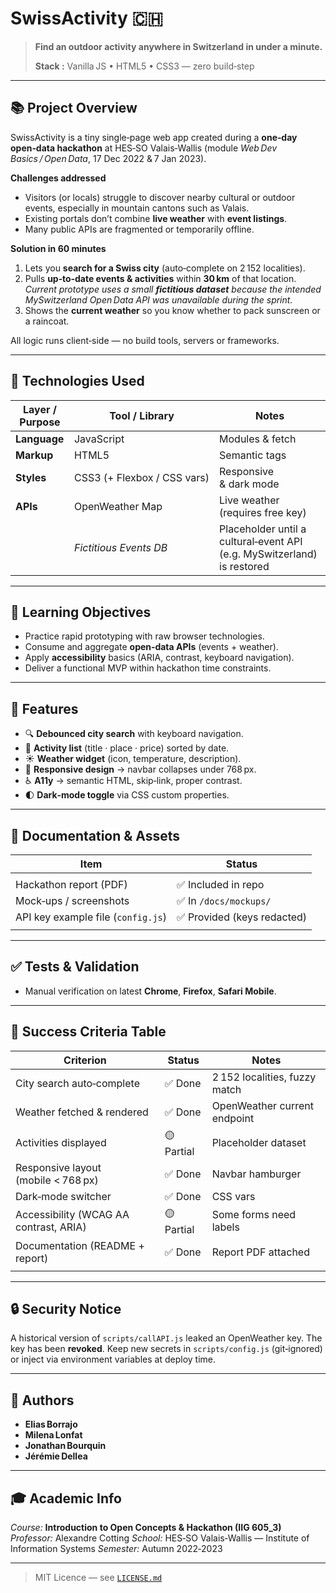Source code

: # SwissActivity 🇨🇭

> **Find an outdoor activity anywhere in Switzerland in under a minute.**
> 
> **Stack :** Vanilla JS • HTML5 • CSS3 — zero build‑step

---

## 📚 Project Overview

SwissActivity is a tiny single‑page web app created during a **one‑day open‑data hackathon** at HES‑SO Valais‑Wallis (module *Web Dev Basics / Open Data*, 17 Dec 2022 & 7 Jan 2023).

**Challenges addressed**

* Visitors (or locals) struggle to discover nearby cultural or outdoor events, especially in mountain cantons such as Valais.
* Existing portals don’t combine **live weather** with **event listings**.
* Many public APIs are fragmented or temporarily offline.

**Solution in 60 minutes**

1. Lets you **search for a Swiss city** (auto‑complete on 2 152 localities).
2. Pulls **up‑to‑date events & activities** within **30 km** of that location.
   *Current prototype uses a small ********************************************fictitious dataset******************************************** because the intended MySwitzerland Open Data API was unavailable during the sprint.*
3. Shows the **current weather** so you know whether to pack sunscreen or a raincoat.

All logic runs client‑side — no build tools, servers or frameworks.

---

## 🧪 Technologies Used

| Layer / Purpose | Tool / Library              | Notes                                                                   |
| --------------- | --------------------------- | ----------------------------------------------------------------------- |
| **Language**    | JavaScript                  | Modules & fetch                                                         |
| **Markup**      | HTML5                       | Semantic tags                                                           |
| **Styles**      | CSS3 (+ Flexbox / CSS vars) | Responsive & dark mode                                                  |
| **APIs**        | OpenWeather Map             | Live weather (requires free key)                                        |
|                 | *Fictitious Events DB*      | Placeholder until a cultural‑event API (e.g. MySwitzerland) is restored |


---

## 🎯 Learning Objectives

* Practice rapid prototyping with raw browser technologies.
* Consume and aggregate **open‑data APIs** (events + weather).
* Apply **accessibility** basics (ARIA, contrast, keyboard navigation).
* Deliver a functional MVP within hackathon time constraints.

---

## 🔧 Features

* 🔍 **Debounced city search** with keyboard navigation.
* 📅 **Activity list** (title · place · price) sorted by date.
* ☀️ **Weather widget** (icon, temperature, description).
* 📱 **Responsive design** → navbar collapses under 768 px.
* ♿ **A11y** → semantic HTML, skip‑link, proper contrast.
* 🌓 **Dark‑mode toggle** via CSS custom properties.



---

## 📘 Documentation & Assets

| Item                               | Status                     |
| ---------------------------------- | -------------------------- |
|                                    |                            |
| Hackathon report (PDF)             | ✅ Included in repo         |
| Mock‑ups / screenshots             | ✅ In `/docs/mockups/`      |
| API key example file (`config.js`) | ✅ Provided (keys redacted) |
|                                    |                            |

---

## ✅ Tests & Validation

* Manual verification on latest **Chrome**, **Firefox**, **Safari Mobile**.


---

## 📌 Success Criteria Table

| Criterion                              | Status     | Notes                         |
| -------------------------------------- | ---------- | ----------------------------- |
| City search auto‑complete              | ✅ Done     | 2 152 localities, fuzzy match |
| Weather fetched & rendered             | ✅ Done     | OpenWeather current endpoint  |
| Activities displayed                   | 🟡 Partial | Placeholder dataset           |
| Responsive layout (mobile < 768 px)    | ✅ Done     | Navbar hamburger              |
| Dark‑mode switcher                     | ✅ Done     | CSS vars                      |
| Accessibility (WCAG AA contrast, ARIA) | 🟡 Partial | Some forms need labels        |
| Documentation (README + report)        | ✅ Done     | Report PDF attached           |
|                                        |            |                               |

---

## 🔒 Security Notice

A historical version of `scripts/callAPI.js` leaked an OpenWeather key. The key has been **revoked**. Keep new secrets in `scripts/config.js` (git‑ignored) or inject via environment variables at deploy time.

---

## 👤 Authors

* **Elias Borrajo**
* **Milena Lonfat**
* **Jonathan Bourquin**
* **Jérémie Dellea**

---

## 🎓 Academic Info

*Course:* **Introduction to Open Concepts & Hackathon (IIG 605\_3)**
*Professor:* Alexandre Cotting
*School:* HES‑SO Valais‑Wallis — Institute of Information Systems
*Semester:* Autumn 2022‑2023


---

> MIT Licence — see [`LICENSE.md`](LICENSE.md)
--
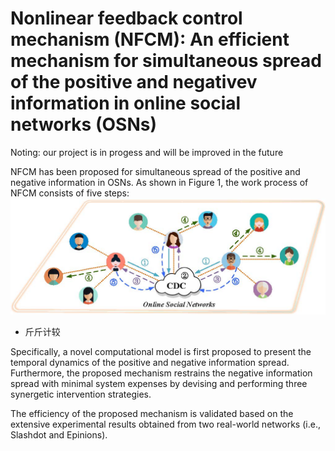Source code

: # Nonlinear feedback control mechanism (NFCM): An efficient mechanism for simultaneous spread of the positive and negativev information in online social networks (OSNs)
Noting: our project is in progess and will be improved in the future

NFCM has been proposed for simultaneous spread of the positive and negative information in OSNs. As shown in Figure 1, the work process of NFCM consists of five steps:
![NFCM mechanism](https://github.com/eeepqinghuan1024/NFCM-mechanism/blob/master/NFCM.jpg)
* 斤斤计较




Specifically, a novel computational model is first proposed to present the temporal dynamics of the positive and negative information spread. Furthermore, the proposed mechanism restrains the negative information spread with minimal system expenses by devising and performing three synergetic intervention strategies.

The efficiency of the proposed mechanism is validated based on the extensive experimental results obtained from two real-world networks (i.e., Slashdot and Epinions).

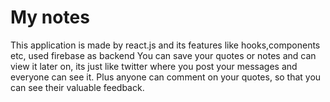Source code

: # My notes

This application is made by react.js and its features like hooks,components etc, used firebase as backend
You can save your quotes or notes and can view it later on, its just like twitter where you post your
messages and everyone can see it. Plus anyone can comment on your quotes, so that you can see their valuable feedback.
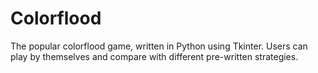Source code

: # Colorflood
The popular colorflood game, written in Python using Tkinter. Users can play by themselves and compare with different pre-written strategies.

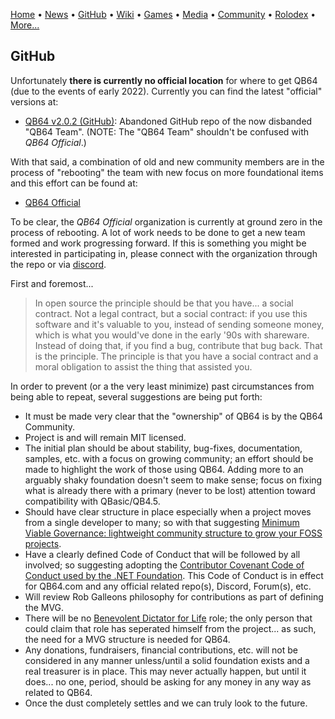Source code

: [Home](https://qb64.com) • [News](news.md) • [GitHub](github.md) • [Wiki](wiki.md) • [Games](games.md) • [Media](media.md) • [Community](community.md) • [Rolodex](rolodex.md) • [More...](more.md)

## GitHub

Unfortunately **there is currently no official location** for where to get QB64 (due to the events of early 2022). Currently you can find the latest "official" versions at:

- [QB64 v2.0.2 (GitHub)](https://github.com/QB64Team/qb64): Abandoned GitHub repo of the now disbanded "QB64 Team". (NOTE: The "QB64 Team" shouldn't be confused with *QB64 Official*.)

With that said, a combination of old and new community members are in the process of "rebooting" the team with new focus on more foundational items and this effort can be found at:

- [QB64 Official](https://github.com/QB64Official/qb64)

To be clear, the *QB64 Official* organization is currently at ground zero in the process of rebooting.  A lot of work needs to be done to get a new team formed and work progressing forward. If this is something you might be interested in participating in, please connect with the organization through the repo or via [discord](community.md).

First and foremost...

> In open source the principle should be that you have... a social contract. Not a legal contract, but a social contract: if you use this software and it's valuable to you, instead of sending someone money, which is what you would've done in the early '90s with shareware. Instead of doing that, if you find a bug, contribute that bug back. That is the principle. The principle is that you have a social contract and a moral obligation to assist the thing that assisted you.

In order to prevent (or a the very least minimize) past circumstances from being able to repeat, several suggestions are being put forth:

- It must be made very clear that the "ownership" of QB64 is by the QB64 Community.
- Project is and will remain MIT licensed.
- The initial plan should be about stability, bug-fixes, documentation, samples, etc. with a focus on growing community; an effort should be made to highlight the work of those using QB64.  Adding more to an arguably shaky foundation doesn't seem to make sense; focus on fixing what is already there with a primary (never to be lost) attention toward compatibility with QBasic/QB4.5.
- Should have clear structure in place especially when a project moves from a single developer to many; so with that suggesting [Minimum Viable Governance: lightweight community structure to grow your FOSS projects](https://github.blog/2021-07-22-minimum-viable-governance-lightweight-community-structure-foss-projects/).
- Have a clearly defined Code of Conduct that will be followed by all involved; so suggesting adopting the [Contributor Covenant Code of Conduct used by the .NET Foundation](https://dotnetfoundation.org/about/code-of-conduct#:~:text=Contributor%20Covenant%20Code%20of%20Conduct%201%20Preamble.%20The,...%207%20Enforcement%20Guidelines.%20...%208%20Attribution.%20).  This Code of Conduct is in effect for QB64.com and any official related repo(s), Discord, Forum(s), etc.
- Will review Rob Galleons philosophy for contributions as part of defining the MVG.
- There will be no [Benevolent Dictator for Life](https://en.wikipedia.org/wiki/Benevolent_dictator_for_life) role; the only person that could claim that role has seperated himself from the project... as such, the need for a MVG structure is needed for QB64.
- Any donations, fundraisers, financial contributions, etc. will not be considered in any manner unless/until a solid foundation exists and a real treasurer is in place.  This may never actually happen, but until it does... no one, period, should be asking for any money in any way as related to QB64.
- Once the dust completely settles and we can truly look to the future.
==
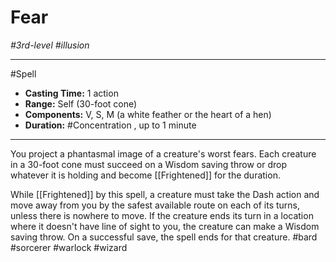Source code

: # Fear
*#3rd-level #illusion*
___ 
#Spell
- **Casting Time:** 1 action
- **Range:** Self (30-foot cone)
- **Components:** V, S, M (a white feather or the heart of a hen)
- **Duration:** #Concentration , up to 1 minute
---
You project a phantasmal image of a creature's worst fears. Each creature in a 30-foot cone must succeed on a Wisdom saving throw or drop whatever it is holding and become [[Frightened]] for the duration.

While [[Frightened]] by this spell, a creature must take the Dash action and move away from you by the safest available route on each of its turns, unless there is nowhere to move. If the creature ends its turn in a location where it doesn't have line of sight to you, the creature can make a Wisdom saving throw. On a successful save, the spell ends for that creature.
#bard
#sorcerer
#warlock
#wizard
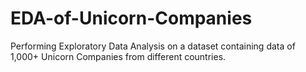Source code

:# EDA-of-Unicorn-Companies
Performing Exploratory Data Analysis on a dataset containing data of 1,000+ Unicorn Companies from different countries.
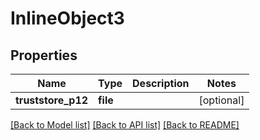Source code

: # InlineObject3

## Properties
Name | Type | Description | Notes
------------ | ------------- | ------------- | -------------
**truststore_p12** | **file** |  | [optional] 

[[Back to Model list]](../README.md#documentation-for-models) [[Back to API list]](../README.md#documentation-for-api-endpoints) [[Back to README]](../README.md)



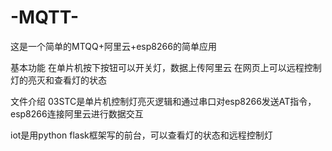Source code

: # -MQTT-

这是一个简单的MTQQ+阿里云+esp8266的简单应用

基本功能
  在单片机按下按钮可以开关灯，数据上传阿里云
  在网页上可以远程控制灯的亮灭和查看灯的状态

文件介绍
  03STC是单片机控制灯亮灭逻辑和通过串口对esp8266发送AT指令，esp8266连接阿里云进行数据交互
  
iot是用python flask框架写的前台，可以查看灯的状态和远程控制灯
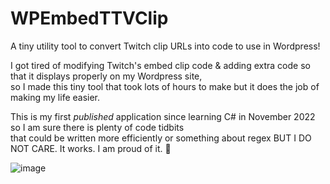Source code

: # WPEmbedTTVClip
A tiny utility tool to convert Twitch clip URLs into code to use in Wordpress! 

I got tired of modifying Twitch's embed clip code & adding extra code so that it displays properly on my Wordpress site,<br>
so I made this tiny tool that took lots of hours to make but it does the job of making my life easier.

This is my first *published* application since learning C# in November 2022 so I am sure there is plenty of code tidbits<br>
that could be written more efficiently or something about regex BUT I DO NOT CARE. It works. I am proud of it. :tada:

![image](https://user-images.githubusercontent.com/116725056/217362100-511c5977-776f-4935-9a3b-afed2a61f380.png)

(WHAT THIS TASK INVOLVES) Above are the entries. Quote exactly the lines from the one bearing "This is my first" through the one bearing "that could be".

(ANSWER BOX)
This is my first *published* application since learning C# in November 2022 so I am sure there is plenty of code tidbits<br>
that could be written more efficiently or something about regex BUT I DO NOT CARE. It works. I am proud of it. :tada:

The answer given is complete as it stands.